START EXERCISE MATERIAL

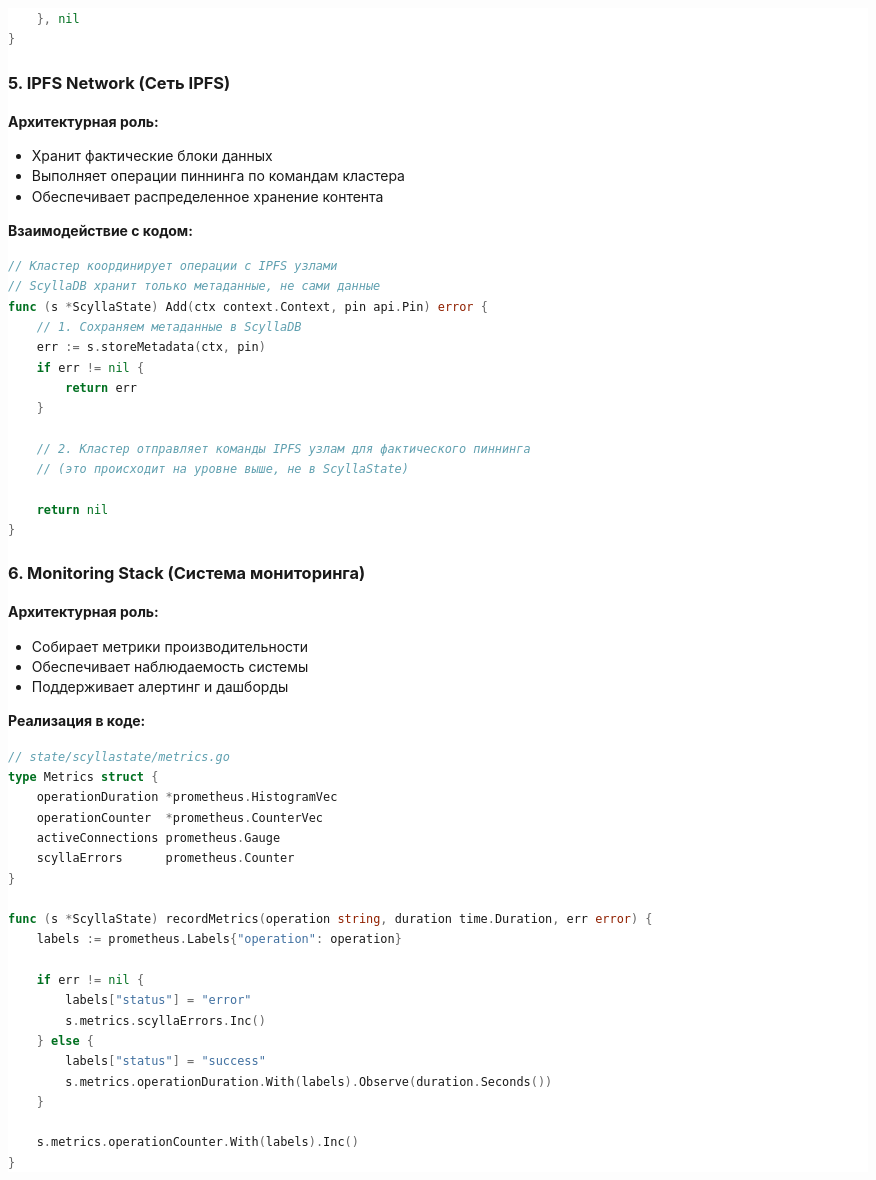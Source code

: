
 ```go
    }, nil
}
```

### 5. IPFS Network (Сеть IPFS)

**Архитектурная роль:**
- Хранит фактические блоки данных
- Выполняет операции пиннинга по командам кластера
- Обеспечивает распределенное хранение контента

**Взаимодействие с кодом:**
```go
// Кластер координирует операции с IPFS узлами
// ScyllaDB хранит только метаданные, не сами данные
func (s *ScyllaState) Add(ctx context.Context, pin api.Pin) error {
    // 1. Сохраняем метаданные в ScyllaDB
    err := s.storeMetadata(ctx, pin)
    if err != nil {
        return err
    }
    
    // 2. Кластер отправляет команды IPFS узлам для фактического пиннинга
    // (это происходит на уровне выше, не в ScyllaState)
    
    return nil
}
```

### 6. Monitoring Stack (Система мониторинга)

**Архитектурная роль:**
- Собирает метрики производительности
- Обеспечивает наблюдаемость системы
- Поддерживает алертинг и дашборды

**Реализация в коде:**
```go
// state/scyllastate/metrics.go
type Metrics struct {
    operationDuration *prometheus.HistogramVec
    operationCounter  *prometheus.CounterVec
    activeConnections prometheus.Gauge
    scyllaErrors      prometheus.Counter
}

func (s *ScyllaState) recordMetrics(operation string, duration time.Duration, err error) {
    labels := prometheus.Labels{"operation": operation}
    
    if err != nil {
        labels["status"] = "error"
        s.metrics.scyllaErrors.Inc()
    } else {
        labels["status"] = "success"
        s.metrics.operationDuration.With(labels).Observe(duration.Seconds())
    }
    
    s.metrics.operationCounter.With(labels).Inc()
}
```
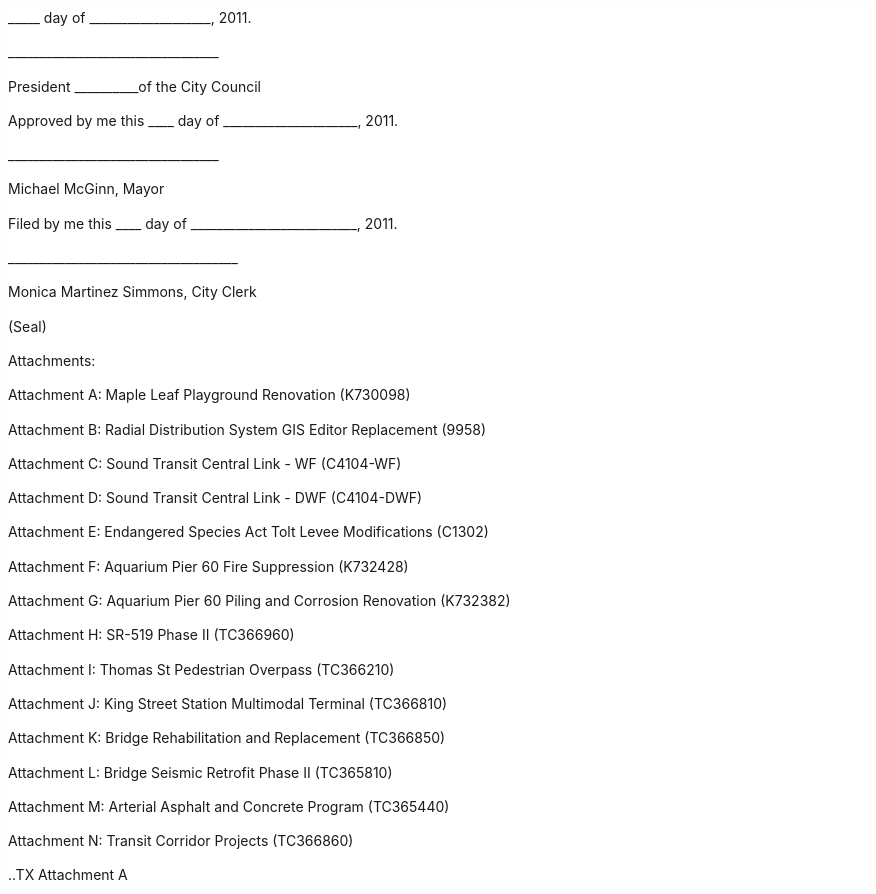 \_\_\_\_\_ day of \_\_\_\_\_\_\_\_\_\_\_\_\_\_\_\_\_\_\_, 2011.  
  
\_\_\_\_\_\_\_\_\_\_\_\_\_\_\_\_\_\_\_\_\_\_\_\_\_\_\_\_\_\_\_\_\_  
  
President \_\_\_\_\_\_\_\_\_\_of the City Council  
  
Approved by me this \_\_\_\_ day of \_\_\_\_\_\_\_\_\_\_\_\_\_\_\_\_\_\_\_\_\_, 2011.  
  
\_\_\_\_\_\_\_\_\_\_\_\_\_\_\_\_\_\_\_\_\_\_\_\_\_\_\_\_\_\_\_\_\_  
  
Michael McGinn, Mayor  
  
Filed by me this \_\_\_\_ day of \_\_\_\_\_\_\_\_\_\_\_\_\_\_\_\_\_\_\_\_\_\_\_\_\_\_, 2011.  
  
\_\_\_\_\_\_\_\_\_\_\_\_\_\_\_\_\_\_\_\_\_\_\_\_\_\_\_\_\_\_\_\_\_\_\_\_  
  
Monica Martinez Simmons, City Clerk  
  
(Seal)  
  
Attachments:  
  
Attachment A: Maple Leaf Playground Renovation (K730098)  
  
Attachment B: Radial Distribution System GIS Editor Replacement (9958)  
  
Attachment C: Sound Transit Central Link - WF (C4104-WF)  
  
Attachment D: Sound Transit Central Link - DWF (C4104-DWF)  
  
Attachment E: Endangered Species Act Tolt Levee Modifications (C1302)  
  
Attachment F: Aquarium Pier 60 Fire Suppression (K732428)  
  
Attachment G: Aquarium Pier 60 Piling and Corrosion Renovation (K732382)  
  
Attachment H: SR-519 Phase II (TC366960)  
  
Attachment I: Thomas St Pedestrian Overpass (TC366210)  
  
Attachment J: King Street Station Multimodal Terminal (TC366810)  
  
Attachment K: Bridge Rehabilitation and Replacement (TC366850)  
  
Attachment L: Bridge Seismic Retrofit Phase II (TC365810)  
  
Attachment M: Arterial Asphalt and Concrete Program (TC365440)  
  
Attachment N: Transit Corridor Projects (TC366860)  
  
..TX Attachment A  
  
  
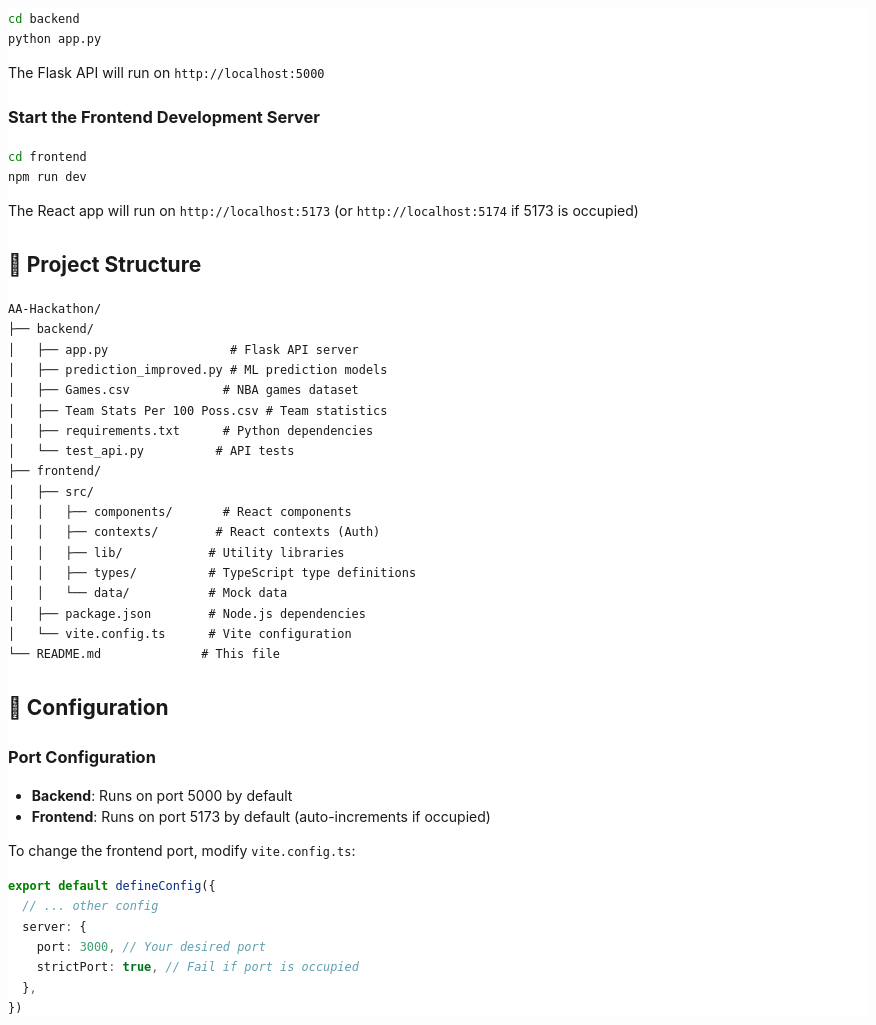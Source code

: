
 ```bash
cd backend
python app.py
```

The Flask API will run on `http://localhost:5000`

### Start the Frontend Development Server

```bash
cd frontend
npm run dev
```

The React app will run on `http://localhost:5173` (or `http://localhost:5174` if 5173 is occupied)

## 📁 Project Structure

```
AA-Hackathon/
├── backend/
│   ├── app.py                 # Flask API server
│   ├── prediction_improved.py # ML prediction models
│   ├── Games.csv             # NBA games dataset
│   ├── Team Stats Per 100 Poss.csv # Team statistics
│   ├── requirements.txt      # Python dependencies
│   └── test_api.py          # API tests
├── frontend/
│   ├── src/
│   │   ├── components/       # React components
│   │   ├── contexts/        # React contexts (Auth)
│   │   ├── lib/            # Utility libraries
│   │   ├── types/          # TypeScript type definitions
│   │   └── data/           # Mock data
│   ├── package.json        # Node.js dependencies
│   └── vite.config.ts      # Vite configuration
└── README.md              # This file
```

## 🔧 Configuration

### Port Configuration

- **Backend**: Runs on port 5000 by default
- **Frontend**: Runs on port 5173 by default (auto-increments if occupied)

To change the frontend port, modify `vite.config.ts`:

```typescript
export default defineConfig({
  // ... other config
  server: {
    port: 3000, // Your desired port
    strictPort: true, // Fail if port is occupied
  },
})
```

END EXERCISE MATERIAL

▶ _ACTIVITY_:
Wherever an image appears, omit it; copy the rest of the records exactly.

▶ _RESPONSE AREA_:
Source code

:
 ```go
    }, nil
}
```

### 5. IPFS Network (Сеть IPFS)

**Архитектурная роль:**
- Хранит фактические блоки данных
- Выполняет операции пиннинга по командам кластера
- Обеспечивает распределенное хранение контента

**Взаимодействие с кодом:**
```go
// Кластер координирует операции с IPFS узлами
// ScyllaDB хранит только метаданные, не сами данные
func (s *ScyllaState) Add(ctx context.Context, pin api.Pin) error {
    // 1. Сохраняем метаданные в ScyllaDB
    err := s.storeMetadata(ctx, pin)
    if err != nil {
        return err
    }
    
    // 2. Кластер отправляет команды IPFS узлам для фактического пиннинга
    // (это происходит на уровне выше, не в ScyllaState)
    
    return nil
}
```

### 6. Monitoring Stack (Система мониторинга)

**Архитектурная роль:**
- Собирает метрики производительности
- Обеспечивает наблюдаемость системы
- Поддерживает алертинг и дашборды

**Реализация в коде:**
```go
// state/scyllastate/metrics.go
type Metrics struct {
    operationDuration *prometheus.HistogramVec
    operationCounter  *prometheus.CounterVec
    activeConnections prometheus.Gauge
    scyllaErrors      prometheus.Counter
}

func (s *ScyllaState) recordMetrics(operation string, duration time.Duration, err error) {
    labels := prometheus.Labels{"operation": operation}
    
    if err != nil {
        labels["status"] = "error"
        s.metrics.scyllaErrors.Inc()
    } else {
        labels["status"] = "success"
        s.metrics.operationDuration.With(labels).Observe(duration.Seconds())
    }
    
    s.metrics.operationCounter.With(labels).Inc()
}
```
 \_\_\_\_\_ day of \_\_\_\_\_\_\_\_\_\_\_\_\_\_\_\_\_\_\_, 2011.  
  
\_\_\_\_\_\_\_\_\_\_\_\_\_\_\_\_\_\_\_\_\_\_\_\_\_\_\_\_\_\_\_\_\_  
  
President \_\_\_\_\_\_\_\_\_\_of the City Council  
  
Approved by me this \_\_\_\_ day of \_\_\_\_\_\_\_\_\_\_\_\_\_\_\_\_\_\_\_\_\_, 2011.  
  
\_\_\_\_\_\_\_\_\_\_\_\_\_\_\_\_\_\_\_\_\_\_\_\_\_\_\_\_\_\_\_\_\_  
  
Michael McGinn, Mayor  
  
Filed by me this \_\_\_\_ day of \_\_\_\_\_\_\_\_\_\_\_\_\_\_\_\_\_\_\_\_\_\_\_\_\_\_, 2011.  
  
\_\_\_\_\_\_\_\_\_\_\_\_\_\_\_\_\_\_\_\_\_\_\_\_\_\_\_\_\_\_\_\_\_\_\_\_  
  
Monica Martinez Simmons, City Clerk  
  
(Seal)  
  
Attachments:  
  
Attachment A: Maple Leaf Playground Renovation (K730098)  
  
Attachment B: Radial Distribution System GIS Editor Replacement (9958)  
  
Attachment C: Sound Transit Central Link - WF (C4104-WF)  
  
Attachment D: Sound Transit Central Link - DWF (C4104-DWF)  
  
Attachment E: Endangered Species Act Tolt Levee Modifications (C1302)  
  
Attachment F: Aquarium Pier 60 Fire Suppression (K732428)  
  
Attachment G: Aquarium Pier 60 Piling and Corrosion Renovation (K732382)  
  
Attachment H: SR-519 Phase II (TC366960)  
  
Attachment I: Thomas St Pedestrian Overpass (TC366210)  
  
Attachment J: King Street Station Multimodal Terminal (TC366810)  
  
Attachment K: Bridge Rehabilitation and Replacement (TC366850)  
  
Attachment L: Bridge Seismic Retrofit Phase II (TC365810)  
  
Attachment M: Arterial Asphalt and Concrete Program (TC365440)  
  
Attachment N: Transit Corridor Projects (TC366860)  
  
..TX Attachment A  
  
  
Source code

:
 ```bash
cd backend
python app.py
```

The Flask API will run on `http://localhost:5000`

### Start the Frontend Development Server

```bash
cd frontend
npm run dev
```

The React app will run on `http://localhost:5173` (or `http://localhost:5174` if 5173 is occupied)

## 📁 Project Structure

```
AA-Hackathon/
├── backend/
│   ├── app.py                 # Flask API server
│   ├── prediction_improved.py # ML prediction models
│   ├── Games.csv             # NBA games dataset
│   ├── Team Stats Per 100 Poss.csv # Team statistics
│   ├── requirements.txt      # Python dependencies
│   └── test_api.py          # API tests
├── frontend/
│   ├── src/
│   │   ├── components/       # React components
│   │   ├── contexts/        # React contexts (Auth)
│   │   ├── lib/            # Utility libraries
│   │   ├── types/          # TypeScript type definitions
│   │   └── data/           # Mock data
│   ├── package.json        # Node.js dependencies
│   └── vite.config.ts      # Vite configuration
└── README.md              # This file
```

## 🔧 Configuration

### Port Configuration

- **Backend**: Runs on port 5000 by default
- **Frontend**: Runs on port 5173 by default (auto-increments if occupied)

To change the frontend port, modify `vite.config.ts`:

```typescript
export default defineConfig({
  // ... other config
  server: {
    port: 3000, // Your desired port
    strictPort: true, // Fail if port is occupied
  },
})
```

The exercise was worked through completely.